== WHAT THE TASK REQUIRES ==
Lines from the top of the entries through the line that has "- Clear structure and milestones." must be duplicated exactly, and no others.

Stored data

————————

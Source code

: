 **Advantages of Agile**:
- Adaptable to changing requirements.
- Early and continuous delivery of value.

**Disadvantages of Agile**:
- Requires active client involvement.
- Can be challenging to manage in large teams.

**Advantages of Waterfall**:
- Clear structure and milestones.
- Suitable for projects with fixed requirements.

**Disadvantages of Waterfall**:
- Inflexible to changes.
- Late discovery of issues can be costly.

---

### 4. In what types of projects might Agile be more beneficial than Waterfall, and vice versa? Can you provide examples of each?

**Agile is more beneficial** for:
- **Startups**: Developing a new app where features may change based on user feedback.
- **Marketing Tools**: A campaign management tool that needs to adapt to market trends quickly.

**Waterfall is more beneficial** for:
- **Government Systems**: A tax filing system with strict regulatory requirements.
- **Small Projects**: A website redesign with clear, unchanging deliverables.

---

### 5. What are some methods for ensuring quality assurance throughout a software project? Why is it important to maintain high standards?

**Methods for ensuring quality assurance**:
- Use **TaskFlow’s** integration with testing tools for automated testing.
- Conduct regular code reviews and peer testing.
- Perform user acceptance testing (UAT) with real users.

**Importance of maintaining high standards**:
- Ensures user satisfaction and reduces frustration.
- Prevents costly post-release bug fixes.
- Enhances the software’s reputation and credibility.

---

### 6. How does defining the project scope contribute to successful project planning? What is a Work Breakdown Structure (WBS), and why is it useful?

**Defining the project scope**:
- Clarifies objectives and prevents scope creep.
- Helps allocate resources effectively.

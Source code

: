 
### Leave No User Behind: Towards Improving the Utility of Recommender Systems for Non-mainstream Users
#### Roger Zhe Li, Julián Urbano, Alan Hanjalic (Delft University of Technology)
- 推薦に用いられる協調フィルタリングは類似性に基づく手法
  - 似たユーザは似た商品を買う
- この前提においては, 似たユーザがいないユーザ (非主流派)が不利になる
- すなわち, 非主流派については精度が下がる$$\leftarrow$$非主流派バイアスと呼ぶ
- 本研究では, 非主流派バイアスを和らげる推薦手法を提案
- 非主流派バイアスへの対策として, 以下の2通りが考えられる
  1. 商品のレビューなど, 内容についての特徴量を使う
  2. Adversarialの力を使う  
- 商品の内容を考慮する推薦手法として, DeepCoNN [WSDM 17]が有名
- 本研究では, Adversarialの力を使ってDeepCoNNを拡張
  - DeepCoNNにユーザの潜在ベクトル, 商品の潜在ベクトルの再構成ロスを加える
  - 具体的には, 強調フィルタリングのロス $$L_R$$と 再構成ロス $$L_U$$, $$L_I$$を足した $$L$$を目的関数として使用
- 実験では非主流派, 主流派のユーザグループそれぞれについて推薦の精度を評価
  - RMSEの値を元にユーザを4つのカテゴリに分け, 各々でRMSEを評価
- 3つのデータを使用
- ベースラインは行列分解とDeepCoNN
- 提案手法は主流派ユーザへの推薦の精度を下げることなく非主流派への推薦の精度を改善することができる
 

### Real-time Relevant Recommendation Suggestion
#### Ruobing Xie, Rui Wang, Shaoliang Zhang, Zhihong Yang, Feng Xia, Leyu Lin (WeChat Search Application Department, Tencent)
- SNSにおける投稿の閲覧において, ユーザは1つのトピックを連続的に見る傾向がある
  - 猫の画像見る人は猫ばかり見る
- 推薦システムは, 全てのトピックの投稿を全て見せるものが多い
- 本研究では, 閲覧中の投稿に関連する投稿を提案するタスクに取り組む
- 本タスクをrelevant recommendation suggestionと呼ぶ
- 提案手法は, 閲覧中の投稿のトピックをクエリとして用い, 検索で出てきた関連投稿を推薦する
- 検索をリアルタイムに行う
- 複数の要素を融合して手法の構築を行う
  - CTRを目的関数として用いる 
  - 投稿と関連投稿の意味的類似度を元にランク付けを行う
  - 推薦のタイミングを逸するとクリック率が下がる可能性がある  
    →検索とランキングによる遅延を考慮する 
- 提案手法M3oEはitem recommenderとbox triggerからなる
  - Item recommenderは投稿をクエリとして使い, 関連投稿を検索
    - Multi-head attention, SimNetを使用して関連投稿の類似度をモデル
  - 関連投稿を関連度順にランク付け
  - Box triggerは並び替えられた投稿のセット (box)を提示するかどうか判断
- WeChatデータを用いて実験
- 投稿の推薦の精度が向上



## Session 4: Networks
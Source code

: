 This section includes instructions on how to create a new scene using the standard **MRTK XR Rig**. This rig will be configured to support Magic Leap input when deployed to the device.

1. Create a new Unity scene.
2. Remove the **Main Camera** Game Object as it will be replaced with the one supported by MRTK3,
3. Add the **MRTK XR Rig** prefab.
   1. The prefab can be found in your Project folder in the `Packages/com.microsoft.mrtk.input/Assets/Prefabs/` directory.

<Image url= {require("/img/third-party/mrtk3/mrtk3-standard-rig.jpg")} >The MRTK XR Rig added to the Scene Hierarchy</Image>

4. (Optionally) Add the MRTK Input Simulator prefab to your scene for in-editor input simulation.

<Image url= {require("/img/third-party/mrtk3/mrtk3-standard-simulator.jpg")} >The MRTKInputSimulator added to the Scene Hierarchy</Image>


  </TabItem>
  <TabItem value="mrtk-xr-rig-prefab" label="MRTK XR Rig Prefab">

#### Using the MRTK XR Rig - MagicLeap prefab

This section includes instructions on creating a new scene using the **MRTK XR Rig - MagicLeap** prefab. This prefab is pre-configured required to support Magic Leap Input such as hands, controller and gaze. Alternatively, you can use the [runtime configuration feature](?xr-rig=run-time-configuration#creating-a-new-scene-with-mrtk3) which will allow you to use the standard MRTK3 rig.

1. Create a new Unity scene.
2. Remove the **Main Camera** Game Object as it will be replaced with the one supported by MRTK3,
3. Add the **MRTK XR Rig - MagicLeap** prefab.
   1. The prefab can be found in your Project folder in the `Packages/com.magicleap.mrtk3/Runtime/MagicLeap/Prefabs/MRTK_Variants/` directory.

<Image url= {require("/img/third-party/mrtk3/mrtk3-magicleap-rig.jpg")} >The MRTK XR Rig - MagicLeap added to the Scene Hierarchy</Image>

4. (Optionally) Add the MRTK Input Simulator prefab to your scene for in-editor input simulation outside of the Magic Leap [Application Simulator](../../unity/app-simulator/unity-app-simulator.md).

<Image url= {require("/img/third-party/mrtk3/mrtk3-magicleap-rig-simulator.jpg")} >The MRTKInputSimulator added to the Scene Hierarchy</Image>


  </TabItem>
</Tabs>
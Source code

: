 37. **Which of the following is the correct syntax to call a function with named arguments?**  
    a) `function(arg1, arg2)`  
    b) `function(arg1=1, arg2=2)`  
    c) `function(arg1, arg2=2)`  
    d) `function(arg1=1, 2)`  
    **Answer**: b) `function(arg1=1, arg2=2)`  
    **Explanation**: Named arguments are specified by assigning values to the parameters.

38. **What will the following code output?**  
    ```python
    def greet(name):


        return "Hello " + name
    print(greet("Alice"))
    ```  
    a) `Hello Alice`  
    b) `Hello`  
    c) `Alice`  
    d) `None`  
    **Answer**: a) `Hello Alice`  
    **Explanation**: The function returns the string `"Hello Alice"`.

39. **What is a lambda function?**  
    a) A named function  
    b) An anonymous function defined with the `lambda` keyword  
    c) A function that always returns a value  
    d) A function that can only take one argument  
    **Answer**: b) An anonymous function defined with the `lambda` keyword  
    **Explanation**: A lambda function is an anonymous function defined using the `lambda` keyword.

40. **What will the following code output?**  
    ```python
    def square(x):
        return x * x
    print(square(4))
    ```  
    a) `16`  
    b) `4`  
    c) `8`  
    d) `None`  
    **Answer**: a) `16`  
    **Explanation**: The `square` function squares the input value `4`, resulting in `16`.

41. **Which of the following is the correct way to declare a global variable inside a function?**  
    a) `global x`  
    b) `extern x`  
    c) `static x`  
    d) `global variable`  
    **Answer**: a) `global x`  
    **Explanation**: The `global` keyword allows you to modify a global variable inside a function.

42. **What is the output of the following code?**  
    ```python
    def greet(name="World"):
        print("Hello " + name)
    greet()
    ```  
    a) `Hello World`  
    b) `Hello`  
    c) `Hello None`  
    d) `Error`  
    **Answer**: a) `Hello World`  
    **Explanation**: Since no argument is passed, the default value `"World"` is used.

————————

== TASK ANSWER ==
Source code

: **Advantages of Agile**:
- Adaptable to changing requirements.
- Early and continuous delivery of value.

**Disadvantages of Agile**:
- Requires active client involvement.
- Can be challenging to manage in large teams.

**Advantages of Waterfall**:
- Clear structure and milestones.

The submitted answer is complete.